Don’t it always seem to go
That you don’t know what you’ve got
‘Til it’s gone
They deposed the king
And put up a parking lot
Life imitates a (slightly modified) Joni Mitchell song?
Scientists announced Monday that they had found the monarch’s 500-year-old remains under a parking lot in the city of Leicester—a discovery Richard’s fans say will rewrite the history books.
University of Leicester researchers say tests on a battle-scarred skeleton unearthed last year prove “beyond reasonable doubt” that it is the king, who died at the Battle of Bosworth Field in 1485, and whose remains have been missing for centuries.
“Richard III, the last Plantaganet King of England, has been found,” said the university’s deputy registrar, Richard Taylor.
Bone specialist Jo Appleby said study of the bones provided “a highly convincing case for identification of Richard III.”

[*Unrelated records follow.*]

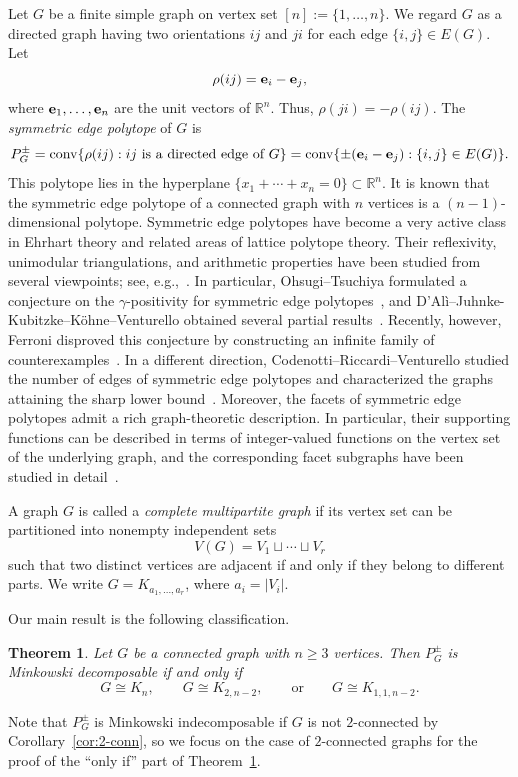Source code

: \documentclass[11pt,a4paper]{amsart}
\newtheorem{theorem}{Theorem}[section]
\theoremstyle{definition}
\theoremstyle{remark}
\newcommand{\RR}{\mathbb R}
\newcommand{\conv}{\operatorname{conv}}
\newcommand{\eb}{{\bf e}}
\begin{document}
{Let $G$ be a finite simple graph on vertex set $[n]:=\{1,\ldots,n\}$. 
We regard $G$ as a directed graph having two orientations $ij$ and $ji$ for each edge $\{i,j\} \in E(G)$. 
Let \[  \rho(ij)=\eb_i-\eb_j, \]
where $\eb_1,\ldots,\eb_n$ are the unit vectors of $\RR^n$. 
Thus, $\rho(ji)=-\rho(ij)$.  The \emph{symmetric edge polytope} of $G$ is
\[  P_G^{\pm}=\conv\{\rho(ij): ij \text{ is a directed edge of }G\}  =\conv\{\pm(\eb_i-\eb_j):\{i,j\}\in E(G)\}.\]
This polytope lies in the hyperplane $\{x_1+\cdots+x_n=0\} \subset \RR^n$. 
It is known that the symmetric edge polytope of a connected graph with $n$ vertices is a  $(n-1)$-dimensional polytope.
Symmetric edge polytopes have become a very active class in Ehrhart theory and related areas of lattice polytope theory. 
Their reflexivity, unimodular triangulations, and arithmetic properties have been studied from several viewpoints; see, e.g.,~\cite{HJM,OT,DJKV}. 
In particular, Ohsugi--Tsuchiya formulated a conjecture on the $\gamma$-positivity for symmetric edge polytopes~\cite{OT}, 
and D'Al{\`i}--Juhnke-Kubitzke--K{\"o}hne--Venturello obtained several partial results~\cite{DJKV}. 
Recently, however, Ferroni disproved this conjecture by constructing an infinite family of counterexamples~\cite{F}. 
In a different direction, Codenotti--Riccardi--Venturello studied the number of edges of symmetric edge polytopes 
and characterized the graphs attaining the sharp lower bound~\cite{CRV}. 
Moreover, the facets of symmetric edge polytopes admit a rich graph-theoretic description. 
In particular, their supporting functions can be described in terms of integer-valued functions on the vertex set of the underlying graph, 
and the corresponding facet subgraphs have been studied in detail~\cite{HJM,CDK}. 

A graph $G$ is called a \emph{complete multipartite graph} if its vertex set can be partitioned into nonempty independent sets 
\[ V(G)=V_1\sqcup\cdots\sqcup V_r \]
such that two distinct vertices are adjacent if and only if they belong to different parts. We write $G=K_{a_1,\ldots,a_r}$, where $a_i=|V_i|$. 

Our main result is the following classification.
\begin{theorem}\label{thm:main}
Let $G$ be a connected graph with $n\ge 3$ vertices. Then $P_G^{\pm}$ is Minkowski decomposable if and only if 
\[G\cong K_n,\qquad G\cong K_{2,n-2},\qquad\text{or}\qquad G\cong K_{1,1,n-2}.\]
\end{theorem}
Note that $P_G^\pm$ is Minkowski indecomposable if $G$ is not $2$-connected by Corollary~\ref{cor:2-conn}, 
so we focus on the case of $2$-connected graphs for the proof of the ``only if'' part of Theorem~\ref{thm:main}. 


}
\end{document}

Richard III ruled England between 1483 and 1485, during the decades-long tussle over the throne known as the Wars of the Roses. His brief reign saw liberal reforms, including introduction of the right to bail and the lifting of restrictions on books and printing presses.
His rule was challenged, and he was defeated and killed by the army of Henry Tudor, who took the throne as King Henry VII.
The [Richard III] Society’s Philippa Langley, who helped launch the search for the king, said she could scarcely believe her quest had paid off.
“Everyone thought that I was mad,” she said. “It’s not the easiest pitch in the world, to look for a king under a council car park.”
Now, she said, “a wind of change is blowing, one that will seek out the truth about the real Richard III.”
For centuries, the location of Richard’s body has been unknown. Records say he was buried by the Franciscan monks of Grey Friars at their church in Leicester, 100 miles (160 kilometers) north of London. The church was closed and dismantled after King Henry VIII dissolved the monasteries in 1538, and its location eventually was forgotten.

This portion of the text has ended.